Given information below:
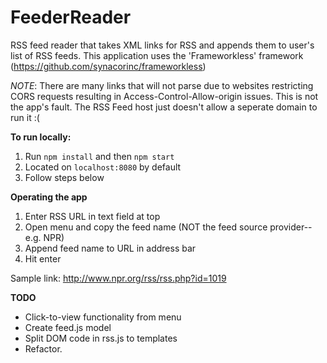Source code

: FeederReader
================

RSS feed reader that takes XML links for RSS and appends them to user's list of RSS feeds. 
This application uses the 'Frameworkless' framework (https://github.com/synacorinc/frameworkless)

*NOTE*: There are many links that will not parse due to websites restricting CORS requests resulting in Access-Control-Allow-origin issues. This is not the app's fault. The RSS Feed host just doesn't allow a seperate domain to run it :(

**To run locally:**
1. Run `npm install` and then `npm start`
2. Located on `localhost:8080` by default
3. Follow steps below

**Operating the app**

1. Enter RSS URL in text field at top
2. Open menu and copy the feed name (NOT the feed source provider--e.g. NPR)
3. Append feed name to URL in address bar
4. Hit enter

Sample link: http://www.npr.org/rss/rss.php?id=1019

**TODO**
- Click-to-view functionality from menu
- Create feed.js model
- Split DOM code in rss.js to templates
- Refactor.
End of Given information.
## Task brief
From the listing, copy every line where the string "links" appears.

## Response area
RSS feed reader that takes XML links for RSS and appends them to user's list of RSS feeds. 
*NOTE*: There are many links that will not parse due to websites restricting CORS requests resulting in Access-Control-Allow-origin issues. This is not the app's fault. The RSS Feed host just doesn't allow a seperate domain to run it :(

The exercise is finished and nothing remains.